Two rats eatingThe past weekend I switched lines in the grocery store only to regret it a few seconds later when another shopper with an enormous cart got there before me and I had to wait an additional 20 minutes for the cashier to fix a problem with the register. Sound familiar? As far as I know rodents do not shop in the stores that I do but it seems that a rat might have felt the same in my place. Or so say a team of scientists from the University of Minnesota out to study decision-making abilities in rats. 1

Regret is the ability to recognize a mistake in the choices made and reflecting on the counter-factual: what might have been. It is different from disappointment, an emotion associated with when reality does not live up to expectations. To demonstrate the ability of higher cognitive skills in our favorite laboratory animal, Neuroscience Professor David Redish and his team set up a test called “Restaurant Row” which consisted of a circular runway with four spokes each leading to a different flavor of food.  As the rat came to the entrance of each spoke, a tone sounded that indicated how long it would have to wait to receive that specific flavor of food. The rat could choose whether to stay or go, depending on how much it liked that food and how long it would have to wait. Akin to deciding that the line in your favorite restaurant is too long and choosing to eat at a fast food chain across the street instead, sometimes the rats decided to skip the long wait at one restaurant that offered their favorite food only to find the next one had a longer wait time or was a bad deal.

The authors hypothesized that if the rat had left a restaurant because the wait time was above its established threshold and then had to wait again at the next stop, it should feel disappointment, rather than regret. After all, it was a reasonable decision to skip the lengthy wait and move on to the next stop on the restaurant wheel. On the other hand if the rat had left a restaurant that had a waiting time below its threshold, only to encounter a lengthier wait at the next spoke, it had genuinely erred in its judgment.In these situations, the rat stopped and looked back at the previous restaurant it had passed as if feeling regret.

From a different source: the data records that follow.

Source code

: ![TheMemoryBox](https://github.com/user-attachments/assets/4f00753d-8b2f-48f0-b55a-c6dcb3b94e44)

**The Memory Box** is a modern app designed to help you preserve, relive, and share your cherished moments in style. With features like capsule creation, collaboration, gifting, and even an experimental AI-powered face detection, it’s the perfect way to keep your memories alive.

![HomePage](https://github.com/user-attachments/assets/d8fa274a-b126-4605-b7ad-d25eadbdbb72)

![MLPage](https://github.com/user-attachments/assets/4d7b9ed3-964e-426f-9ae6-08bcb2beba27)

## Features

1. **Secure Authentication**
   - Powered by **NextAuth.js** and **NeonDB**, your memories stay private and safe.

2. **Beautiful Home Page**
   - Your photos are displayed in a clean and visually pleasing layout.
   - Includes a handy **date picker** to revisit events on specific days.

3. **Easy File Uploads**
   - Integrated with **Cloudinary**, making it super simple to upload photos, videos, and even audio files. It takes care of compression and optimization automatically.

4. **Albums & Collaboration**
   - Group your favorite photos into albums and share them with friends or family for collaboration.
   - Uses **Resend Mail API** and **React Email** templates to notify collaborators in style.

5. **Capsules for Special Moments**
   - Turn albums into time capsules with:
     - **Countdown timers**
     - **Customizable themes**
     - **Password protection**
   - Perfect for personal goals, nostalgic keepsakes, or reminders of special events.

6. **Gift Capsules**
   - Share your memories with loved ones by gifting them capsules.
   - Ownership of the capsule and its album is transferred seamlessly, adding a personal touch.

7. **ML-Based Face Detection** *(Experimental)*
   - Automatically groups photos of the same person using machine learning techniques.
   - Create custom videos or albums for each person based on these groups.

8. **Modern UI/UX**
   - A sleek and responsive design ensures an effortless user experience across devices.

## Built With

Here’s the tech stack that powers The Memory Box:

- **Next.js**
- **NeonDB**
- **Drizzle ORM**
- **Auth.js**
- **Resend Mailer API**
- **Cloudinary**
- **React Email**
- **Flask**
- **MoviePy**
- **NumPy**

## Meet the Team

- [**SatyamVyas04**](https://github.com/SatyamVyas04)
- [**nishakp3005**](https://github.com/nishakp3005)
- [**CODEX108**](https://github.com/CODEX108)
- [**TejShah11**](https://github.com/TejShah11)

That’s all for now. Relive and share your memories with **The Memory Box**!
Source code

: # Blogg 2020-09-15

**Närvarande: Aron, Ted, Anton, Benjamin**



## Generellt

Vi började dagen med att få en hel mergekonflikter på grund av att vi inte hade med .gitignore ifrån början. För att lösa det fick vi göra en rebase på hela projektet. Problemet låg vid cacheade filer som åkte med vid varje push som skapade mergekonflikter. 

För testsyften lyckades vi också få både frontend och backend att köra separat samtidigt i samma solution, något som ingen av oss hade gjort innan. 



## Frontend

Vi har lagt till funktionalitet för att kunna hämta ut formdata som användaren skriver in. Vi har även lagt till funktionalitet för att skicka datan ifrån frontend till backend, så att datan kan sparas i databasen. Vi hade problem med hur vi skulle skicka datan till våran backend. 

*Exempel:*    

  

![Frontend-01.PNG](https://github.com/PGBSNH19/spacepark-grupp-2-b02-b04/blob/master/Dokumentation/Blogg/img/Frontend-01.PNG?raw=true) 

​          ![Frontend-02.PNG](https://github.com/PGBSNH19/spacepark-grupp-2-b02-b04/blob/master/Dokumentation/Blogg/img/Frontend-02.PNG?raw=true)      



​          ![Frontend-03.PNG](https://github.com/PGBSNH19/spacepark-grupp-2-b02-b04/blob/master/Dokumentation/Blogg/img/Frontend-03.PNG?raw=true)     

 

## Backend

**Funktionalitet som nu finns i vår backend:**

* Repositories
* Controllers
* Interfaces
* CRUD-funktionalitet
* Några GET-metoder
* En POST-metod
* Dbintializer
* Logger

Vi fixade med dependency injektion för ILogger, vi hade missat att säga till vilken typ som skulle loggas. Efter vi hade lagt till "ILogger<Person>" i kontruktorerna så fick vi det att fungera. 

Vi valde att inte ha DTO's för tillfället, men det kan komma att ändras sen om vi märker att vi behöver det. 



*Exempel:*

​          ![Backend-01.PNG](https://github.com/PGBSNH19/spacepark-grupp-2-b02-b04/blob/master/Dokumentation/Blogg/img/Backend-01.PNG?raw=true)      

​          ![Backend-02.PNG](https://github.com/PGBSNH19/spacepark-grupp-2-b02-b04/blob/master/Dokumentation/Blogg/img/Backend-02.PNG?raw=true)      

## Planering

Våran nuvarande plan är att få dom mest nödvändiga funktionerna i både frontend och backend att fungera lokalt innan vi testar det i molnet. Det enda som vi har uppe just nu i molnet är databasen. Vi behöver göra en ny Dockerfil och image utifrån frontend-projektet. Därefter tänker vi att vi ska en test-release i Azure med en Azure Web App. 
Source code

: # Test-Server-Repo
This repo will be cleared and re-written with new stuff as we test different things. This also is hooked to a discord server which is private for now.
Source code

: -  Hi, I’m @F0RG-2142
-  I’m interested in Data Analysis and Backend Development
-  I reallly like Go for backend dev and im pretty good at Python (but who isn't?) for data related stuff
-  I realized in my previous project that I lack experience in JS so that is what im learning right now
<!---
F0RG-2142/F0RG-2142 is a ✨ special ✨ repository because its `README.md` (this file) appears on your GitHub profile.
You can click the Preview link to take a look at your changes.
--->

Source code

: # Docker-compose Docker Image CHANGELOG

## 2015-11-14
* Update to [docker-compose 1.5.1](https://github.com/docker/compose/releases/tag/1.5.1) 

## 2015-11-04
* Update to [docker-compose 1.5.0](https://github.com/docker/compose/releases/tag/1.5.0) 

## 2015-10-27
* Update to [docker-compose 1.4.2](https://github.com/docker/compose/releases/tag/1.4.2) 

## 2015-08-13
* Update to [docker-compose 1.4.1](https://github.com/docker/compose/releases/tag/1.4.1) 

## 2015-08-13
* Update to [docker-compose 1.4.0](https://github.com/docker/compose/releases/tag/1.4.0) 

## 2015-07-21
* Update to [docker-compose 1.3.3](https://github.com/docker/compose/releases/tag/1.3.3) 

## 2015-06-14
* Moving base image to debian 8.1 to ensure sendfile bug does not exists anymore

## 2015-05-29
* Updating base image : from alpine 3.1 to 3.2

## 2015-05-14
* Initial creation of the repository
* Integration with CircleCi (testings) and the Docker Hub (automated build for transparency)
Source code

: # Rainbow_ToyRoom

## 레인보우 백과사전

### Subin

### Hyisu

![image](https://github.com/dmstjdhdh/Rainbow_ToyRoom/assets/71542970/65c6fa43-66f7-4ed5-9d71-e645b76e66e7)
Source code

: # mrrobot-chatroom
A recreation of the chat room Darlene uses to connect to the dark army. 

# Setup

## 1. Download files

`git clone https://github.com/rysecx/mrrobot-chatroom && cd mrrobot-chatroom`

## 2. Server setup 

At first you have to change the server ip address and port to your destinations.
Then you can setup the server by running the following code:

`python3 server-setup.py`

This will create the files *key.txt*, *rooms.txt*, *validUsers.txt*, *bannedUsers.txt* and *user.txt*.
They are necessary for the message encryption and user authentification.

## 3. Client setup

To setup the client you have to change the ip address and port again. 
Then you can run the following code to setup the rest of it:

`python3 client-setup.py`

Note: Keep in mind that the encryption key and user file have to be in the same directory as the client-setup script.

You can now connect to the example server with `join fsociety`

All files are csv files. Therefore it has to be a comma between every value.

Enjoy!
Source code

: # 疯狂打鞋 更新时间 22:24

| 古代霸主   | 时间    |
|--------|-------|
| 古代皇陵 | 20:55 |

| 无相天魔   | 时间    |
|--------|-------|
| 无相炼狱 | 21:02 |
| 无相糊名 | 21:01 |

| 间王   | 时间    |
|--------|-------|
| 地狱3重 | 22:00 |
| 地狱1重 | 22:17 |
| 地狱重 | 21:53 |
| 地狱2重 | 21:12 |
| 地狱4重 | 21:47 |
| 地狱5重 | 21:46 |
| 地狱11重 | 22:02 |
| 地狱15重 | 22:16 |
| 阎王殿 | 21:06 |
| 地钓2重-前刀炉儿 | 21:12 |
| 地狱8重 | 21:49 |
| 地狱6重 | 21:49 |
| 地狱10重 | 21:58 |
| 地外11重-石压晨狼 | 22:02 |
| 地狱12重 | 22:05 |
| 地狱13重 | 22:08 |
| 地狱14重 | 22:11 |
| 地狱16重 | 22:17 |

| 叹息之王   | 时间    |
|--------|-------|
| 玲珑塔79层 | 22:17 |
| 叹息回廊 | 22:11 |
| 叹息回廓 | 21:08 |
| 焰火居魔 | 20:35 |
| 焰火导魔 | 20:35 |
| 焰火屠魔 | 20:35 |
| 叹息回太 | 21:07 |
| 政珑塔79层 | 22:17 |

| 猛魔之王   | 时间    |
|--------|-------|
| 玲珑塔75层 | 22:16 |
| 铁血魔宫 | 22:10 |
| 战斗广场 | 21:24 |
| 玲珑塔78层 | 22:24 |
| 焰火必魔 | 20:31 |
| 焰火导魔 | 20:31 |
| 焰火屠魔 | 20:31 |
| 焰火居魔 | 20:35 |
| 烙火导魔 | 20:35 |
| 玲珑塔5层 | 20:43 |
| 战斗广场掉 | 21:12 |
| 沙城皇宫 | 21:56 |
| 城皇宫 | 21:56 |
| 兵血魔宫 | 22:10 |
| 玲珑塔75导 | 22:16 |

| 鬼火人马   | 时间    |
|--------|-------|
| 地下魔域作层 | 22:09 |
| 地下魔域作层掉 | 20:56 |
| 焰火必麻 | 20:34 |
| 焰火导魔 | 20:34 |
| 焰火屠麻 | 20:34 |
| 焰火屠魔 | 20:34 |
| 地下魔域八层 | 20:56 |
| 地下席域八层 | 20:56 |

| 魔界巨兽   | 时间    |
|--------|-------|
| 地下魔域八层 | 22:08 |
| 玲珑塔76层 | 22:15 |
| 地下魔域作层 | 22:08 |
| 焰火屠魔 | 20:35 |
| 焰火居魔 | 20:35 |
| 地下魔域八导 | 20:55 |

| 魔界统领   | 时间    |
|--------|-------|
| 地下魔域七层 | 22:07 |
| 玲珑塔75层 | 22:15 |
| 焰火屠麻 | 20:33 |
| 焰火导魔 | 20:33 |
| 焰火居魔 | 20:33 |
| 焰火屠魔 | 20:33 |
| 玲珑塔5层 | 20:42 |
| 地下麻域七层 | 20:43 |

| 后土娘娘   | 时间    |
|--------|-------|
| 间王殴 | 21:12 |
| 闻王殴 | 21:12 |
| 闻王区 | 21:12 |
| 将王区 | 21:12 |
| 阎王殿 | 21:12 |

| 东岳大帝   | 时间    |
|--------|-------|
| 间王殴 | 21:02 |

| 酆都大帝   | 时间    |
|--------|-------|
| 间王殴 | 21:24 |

Upon further analysis of their behavior under disappointed and regret circumstances, the rats showed three behaviors consistent with regret. First, the rats only looked backwards in the regret conditions, and not in the disappointment conditions. Second, they were more likely to take a bad deal if they had just passed up a good deal. And third, instead of taking their time eating and then grooming themselves afterwards, the rats in the regret conditions rushed through their meal much like a regretful human would.2,3

Redish also used minute electrodes to record neural activity in the rats’ orbitofrontal cortex (OFC), an area of the brain that is active in the human experience of regret. People with damage in this area often do not experience regret.Using a computer algorithm the team found that neurons in the OFC fired in a pattern associated with the previous restaurant when the rats were looking backward, suggesting that the rodents were indeed preoccupied with what might have been.4

Although their behavioral and neurophysiological results suggest similarities to human regret, we do not know if rats have the same introspective experience of regret as humans. This study, showing that rats show regret, is an important step forward for animal behaviorists and neuroscientists alike because for the first time regret has been identified in species other than humans.The insights gleaned from here could help improve animal models of bad decisions, such as drug or alcohol abuse because addiction can be viewed as decision-making gone wrong. No word, however, on whether rats feel regret for the mess they create, diving into the dumpsters outside your favorite restaurant!

 

References:

  1. Steiner, A. P. and Redish, D. (2014). Behavioral and neurophysiological correlates of regret in rat decision-making on a neuroeconomic task. Nature Neuroscience, June 8, 2014. doi: 10.1038/nn.3740.
  2. Emily Underwood. (2014).Rats Regret Bad Decisions. Posted in Brain and Behaviour.
  3. Mary Bates. (2014). Rats Regret Making the Wrong Decision.
  4. Steiner AP1, Redish AD. (2012). The road not taken: neural correlates of decision making in orbitofrontal cortex. Front Neurosci. 2012 Sep 11;6:131. doi: 10.3389/fnins.2012.00131.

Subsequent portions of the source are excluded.